▶ [ABOUT THIS TASK] While you copy the lines below, skip the pictures and keep the rest exact.

**** MATERIAL FOR THE TASK

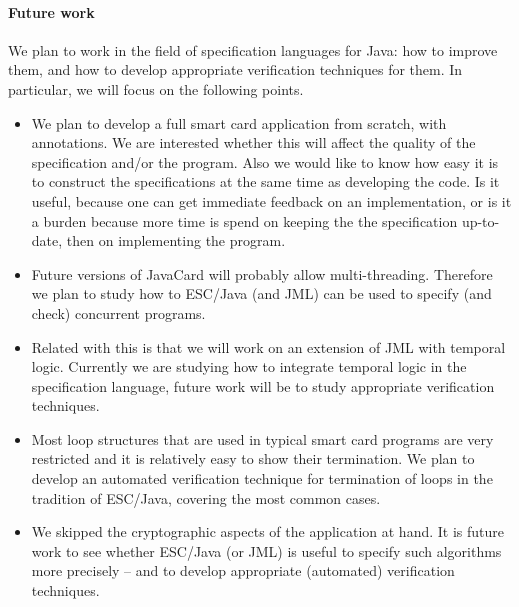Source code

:\documentclass[a4paper]{llncs}
\begin{document}
\paragraph{Future work} We plan to work in the field of
specification languages for Java: how to improve them, and how to
develop appropriate verification techniques for them. In particular,
we will focus on the following points.
\begin{itemize}
\item We plan to develop a full smart card application from scratch, with
annotations. We are interested whether this will affect the quality of 
the specification and/or the program. Also we would like to know how
easy it is to construct the specifications at the same time as
developing the code. Is it useful, because one can get immediate
feedback on an implementation, or is it a burden because more time
is spend on keeping the the specification up-to-date, then on
implementing the program.
\item Future versions of JavaCard will probably allow
multi-threading. Therefore we plan to study how to ESC/Java (and JML)
can be used to specify (and check) concurrent programs.
\item Related with this is that we will work on an extension of JML with
temporal logic. Currently we are studying how to integrate temporal
logic in the specification language, future work will be to study
appropriate verification techniques.
\item Most loop structures that are used in typical smart card
programs are very restricted and it is relatively easy to show their
termination. We plan to develop an automated verification technique for
termination of loops in the tradition of ESC/Java, covering the most
common cases.
\item We skipped the cryptographic aspects of the application at
hand. It is future work to see whether ESC/Java (or JML) is useful to
specify such algorithms more precisely -- and to develop appropriate
(automated) verification techniques.
\end{itemize}



\end{document}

********

▶ [SOLUTION TO THIS TASK]
Source code

:\documentclass[a4paper]{llncs}
\begin{document}
\paragraph{Future work} We plan to work in the field of
specification languages for Java: how to improve them, and how to
develop appropriate verification techniques for them. In particular,
we will focus on the following points.
\begin{itemize}
\item We plan to develop a full smart card application from scratch, with
annotations. We are interested whether this will affect the quality of 
the specification and/or the program. Also we would like to know how
easy it is to construct the specifications at the same time as
developing the code. Is it useful, because one can get immediate
feedback on an implementation, or is it a burden because more time
is spend on keeping the the specification up-to-date, then on
implementing the program.
\item Future versions of JavaCard will probably allow
multi-threading. Therefore we plan to study how to ESC/Java (and JML)
can be used to specify (and check) concurrent programs.
\item Related with this is that we will work on an extension of JML with
temporal logic. Currently we are studying how to integrate temporal
logic in the specification language, future work will be to study
appropriate verification techniques.
\item Most loop structures that are used in typical smart card
programs are very restricted and it is relatively easy to show their
termination. We plan to develop an automated verification technique for
termination of loops in the tradition of ESC/Java, covering the most
common cases.
\item We skipped the cryptographic aspects of the application at
hand. It is future work to see whether ESC/Java (or JML) is useful to
specify such algorithms more precisely -- and to develop appropriate
(automated) verification techniques.
\end{itemize}



\end{document}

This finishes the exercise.